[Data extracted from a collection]
▬▬▬▬▬▬▬▬▬▬
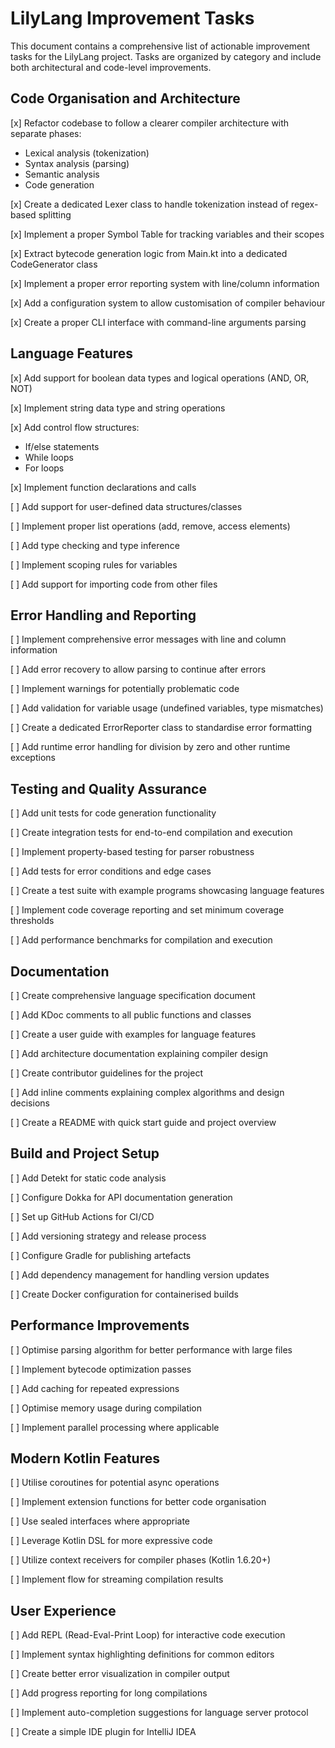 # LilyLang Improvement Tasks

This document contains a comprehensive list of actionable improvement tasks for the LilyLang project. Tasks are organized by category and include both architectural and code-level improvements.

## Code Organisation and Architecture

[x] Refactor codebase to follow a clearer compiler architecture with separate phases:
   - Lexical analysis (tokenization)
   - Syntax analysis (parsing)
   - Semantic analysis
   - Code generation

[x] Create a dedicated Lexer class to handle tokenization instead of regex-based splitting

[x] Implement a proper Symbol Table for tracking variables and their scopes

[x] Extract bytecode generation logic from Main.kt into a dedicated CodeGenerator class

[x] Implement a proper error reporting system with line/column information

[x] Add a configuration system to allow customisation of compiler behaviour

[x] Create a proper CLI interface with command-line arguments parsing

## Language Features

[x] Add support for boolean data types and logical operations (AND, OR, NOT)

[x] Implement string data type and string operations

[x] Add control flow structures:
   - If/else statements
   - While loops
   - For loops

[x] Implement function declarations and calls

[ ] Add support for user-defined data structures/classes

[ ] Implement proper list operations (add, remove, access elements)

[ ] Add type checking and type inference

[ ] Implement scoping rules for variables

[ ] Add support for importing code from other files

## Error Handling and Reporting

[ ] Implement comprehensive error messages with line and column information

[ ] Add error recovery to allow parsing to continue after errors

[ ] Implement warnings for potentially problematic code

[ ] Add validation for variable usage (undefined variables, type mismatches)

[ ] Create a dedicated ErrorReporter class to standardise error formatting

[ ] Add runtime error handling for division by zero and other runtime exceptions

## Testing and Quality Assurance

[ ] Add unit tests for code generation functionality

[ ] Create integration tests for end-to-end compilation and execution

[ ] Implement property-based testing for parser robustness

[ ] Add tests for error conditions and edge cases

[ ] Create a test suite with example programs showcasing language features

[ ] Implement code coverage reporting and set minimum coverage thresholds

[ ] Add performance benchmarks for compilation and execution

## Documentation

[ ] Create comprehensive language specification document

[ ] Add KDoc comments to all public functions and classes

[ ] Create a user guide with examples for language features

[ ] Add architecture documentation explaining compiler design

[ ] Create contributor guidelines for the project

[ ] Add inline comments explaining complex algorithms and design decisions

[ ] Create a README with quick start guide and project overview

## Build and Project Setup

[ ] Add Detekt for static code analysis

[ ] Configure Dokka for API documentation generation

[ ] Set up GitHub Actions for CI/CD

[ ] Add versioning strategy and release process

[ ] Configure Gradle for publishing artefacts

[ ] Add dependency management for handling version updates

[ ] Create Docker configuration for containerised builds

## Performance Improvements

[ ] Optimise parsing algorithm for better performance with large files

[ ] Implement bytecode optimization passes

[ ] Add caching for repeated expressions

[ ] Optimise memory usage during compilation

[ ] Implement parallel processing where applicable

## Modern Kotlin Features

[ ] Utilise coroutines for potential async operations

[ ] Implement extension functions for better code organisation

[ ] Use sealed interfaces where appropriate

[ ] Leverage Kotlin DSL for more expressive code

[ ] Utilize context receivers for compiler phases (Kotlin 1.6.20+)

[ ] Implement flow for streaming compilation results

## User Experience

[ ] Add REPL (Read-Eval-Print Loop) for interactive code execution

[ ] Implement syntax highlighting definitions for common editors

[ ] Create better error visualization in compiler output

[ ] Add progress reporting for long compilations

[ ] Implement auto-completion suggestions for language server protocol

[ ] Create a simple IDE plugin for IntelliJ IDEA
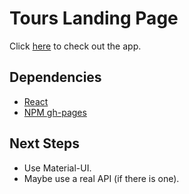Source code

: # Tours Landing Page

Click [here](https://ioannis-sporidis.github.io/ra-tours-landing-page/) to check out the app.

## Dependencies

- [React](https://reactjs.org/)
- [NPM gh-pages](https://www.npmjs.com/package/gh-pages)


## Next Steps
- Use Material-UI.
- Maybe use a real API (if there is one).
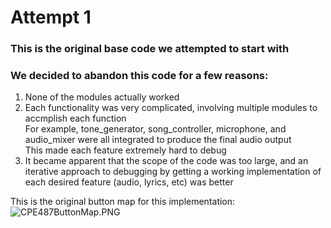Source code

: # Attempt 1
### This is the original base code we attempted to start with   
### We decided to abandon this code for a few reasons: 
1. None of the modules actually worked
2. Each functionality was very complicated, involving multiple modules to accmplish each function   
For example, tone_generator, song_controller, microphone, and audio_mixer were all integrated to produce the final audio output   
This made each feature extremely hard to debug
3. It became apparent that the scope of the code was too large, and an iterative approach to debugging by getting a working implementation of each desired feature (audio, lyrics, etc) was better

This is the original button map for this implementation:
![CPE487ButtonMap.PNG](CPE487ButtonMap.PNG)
▬▬▬▬▬▬▬▬▬▬
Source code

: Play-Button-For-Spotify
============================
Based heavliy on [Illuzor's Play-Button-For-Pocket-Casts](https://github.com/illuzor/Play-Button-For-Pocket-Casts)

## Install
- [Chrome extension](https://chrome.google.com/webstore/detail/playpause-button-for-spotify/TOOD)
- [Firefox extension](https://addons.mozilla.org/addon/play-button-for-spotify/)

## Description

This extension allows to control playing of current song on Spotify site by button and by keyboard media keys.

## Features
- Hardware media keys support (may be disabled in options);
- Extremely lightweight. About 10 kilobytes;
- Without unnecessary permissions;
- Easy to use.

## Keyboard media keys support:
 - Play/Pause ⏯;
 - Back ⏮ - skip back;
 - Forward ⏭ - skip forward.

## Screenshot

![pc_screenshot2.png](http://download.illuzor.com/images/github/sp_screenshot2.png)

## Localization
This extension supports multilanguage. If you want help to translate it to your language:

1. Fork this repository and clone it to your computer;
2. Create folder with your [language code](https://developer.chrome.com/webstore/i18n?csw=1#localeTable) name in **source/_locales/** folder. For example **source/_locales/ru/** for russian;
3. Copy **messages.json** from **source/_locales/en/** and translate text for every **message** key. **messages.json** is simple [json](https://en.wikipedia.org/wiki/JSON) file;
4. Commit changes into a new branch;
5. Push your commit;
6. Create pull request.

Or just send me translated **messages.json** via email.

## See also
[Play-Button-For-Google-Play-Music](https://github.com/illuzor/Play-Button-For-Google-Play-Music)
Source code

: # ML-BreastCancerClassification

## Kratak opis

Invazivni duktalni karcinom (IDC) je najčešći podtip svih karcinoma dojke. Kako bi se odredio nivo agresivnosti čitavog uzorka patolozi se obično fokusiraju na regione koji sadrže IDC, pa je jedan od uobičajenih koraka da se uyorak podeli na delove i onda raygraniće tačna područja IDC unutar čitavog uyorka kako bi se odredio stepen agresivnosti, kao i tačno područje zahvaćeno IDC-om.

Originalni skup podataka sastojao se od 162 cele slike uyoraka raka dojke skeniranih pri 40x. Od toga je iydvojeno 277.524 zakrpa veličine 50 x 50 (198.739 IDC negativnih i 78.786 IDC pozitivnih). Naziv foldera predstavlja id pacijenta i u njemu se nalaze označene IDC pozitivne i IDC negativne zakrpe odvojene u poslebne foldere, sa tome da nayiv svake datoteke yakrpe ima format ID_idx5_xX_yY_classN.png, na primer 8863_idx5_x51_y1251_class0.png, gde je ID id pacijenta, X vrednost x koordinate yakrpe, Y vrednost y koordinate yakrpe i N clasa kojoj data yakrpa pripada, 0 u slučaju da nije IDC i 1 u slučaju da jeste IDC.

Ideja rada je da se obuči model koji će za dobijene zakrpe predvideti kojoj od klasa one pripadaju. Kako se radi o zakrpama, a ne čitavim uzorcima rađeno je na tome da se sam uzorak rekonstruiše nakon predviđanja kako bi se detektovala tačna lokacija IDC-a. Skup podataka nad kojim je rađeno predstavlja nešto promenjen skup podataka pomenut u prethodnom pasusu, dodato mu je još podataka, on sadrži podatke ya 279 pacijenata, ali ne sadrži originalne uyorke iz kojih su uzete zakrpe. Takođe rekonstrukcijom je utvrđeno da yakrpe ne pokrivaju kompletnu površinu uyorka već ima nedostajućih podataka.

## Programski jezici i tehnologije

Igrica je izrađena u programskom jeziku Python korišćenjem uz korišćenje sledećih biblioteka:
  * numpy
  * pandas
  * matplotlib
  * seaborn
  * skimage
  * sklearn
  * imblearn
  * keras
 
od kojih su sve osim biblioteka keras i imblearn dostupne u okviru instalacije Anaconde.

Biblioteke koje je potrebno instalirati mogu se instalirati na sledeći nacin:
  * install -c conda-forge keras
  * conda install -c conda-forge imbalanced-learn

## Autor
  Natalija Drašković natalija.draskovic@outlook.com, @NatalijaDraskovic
▬▬▬▬▬▬▬▬▬▬
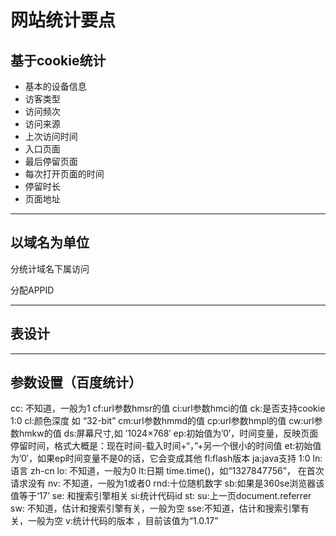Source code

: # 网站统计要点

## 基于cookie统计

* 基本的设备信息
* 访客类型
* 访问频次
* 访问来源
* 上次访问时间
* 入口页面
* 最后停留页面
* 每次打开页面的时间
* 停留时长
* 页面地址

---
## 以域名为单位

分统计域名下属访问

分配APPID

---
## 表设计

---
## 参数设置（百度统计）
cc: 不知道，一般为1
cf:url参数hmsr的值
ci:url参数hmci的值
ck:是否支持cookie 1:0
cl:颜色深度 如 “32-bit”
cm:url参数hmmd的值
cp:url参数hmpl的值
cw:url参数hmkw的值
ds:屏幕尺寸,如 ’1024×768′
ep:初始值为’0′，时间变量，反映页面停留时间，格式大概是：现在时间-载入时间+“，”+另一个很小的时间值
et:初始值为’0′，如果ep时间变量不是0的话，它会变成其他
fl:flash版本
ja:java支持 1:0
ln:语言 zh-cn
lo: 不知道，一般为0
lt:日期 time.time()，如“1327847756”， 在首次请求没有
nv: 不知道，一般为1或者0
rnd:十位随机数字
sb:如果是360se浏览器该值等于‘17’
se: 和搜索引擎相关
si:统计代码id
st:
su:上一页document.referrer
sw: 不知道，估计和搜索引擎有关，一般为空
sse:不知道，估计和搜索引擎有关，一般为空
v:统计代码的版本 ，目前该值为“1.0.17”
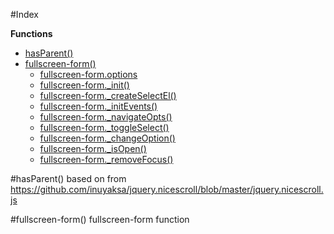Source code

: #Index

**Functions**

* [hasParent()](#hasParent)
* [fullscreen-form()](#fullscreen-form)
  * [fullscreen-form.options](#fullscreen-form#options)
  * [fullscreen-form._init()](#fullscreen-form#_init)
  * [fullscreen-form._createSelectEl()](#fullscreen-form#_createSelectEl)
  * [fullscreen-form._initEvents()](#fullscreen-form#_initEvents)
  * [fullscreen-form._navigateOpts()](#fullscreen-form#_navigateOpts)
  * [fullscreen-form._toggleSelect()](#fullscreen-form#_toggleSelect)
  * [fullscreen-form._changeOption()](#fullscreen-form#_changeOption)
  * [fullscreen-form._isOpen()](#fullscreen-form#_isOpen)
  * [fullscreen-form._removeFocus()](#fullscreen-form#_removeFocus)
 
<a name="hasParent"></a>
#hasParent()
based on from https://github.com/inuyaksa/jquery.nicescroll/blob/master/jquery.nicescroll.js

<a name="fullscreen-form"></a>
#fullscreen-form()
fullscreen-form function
▬▬▬▬▬▬▬▬▬▬
**Your assignment**: Search the entries above for the string "webstore". Copy each line in which it appears.

**Output**:
- [Chrome extension](https://chrome.google.com/webstore/detail/playpause-button-for-spotify/TOOD)
2. Create folder with your [language code](https://developer.chrome.com/webstore/i18n?csw=1#localeTable) name in **source/_locales/** folder. For example **source/_locales/ru/** for russian;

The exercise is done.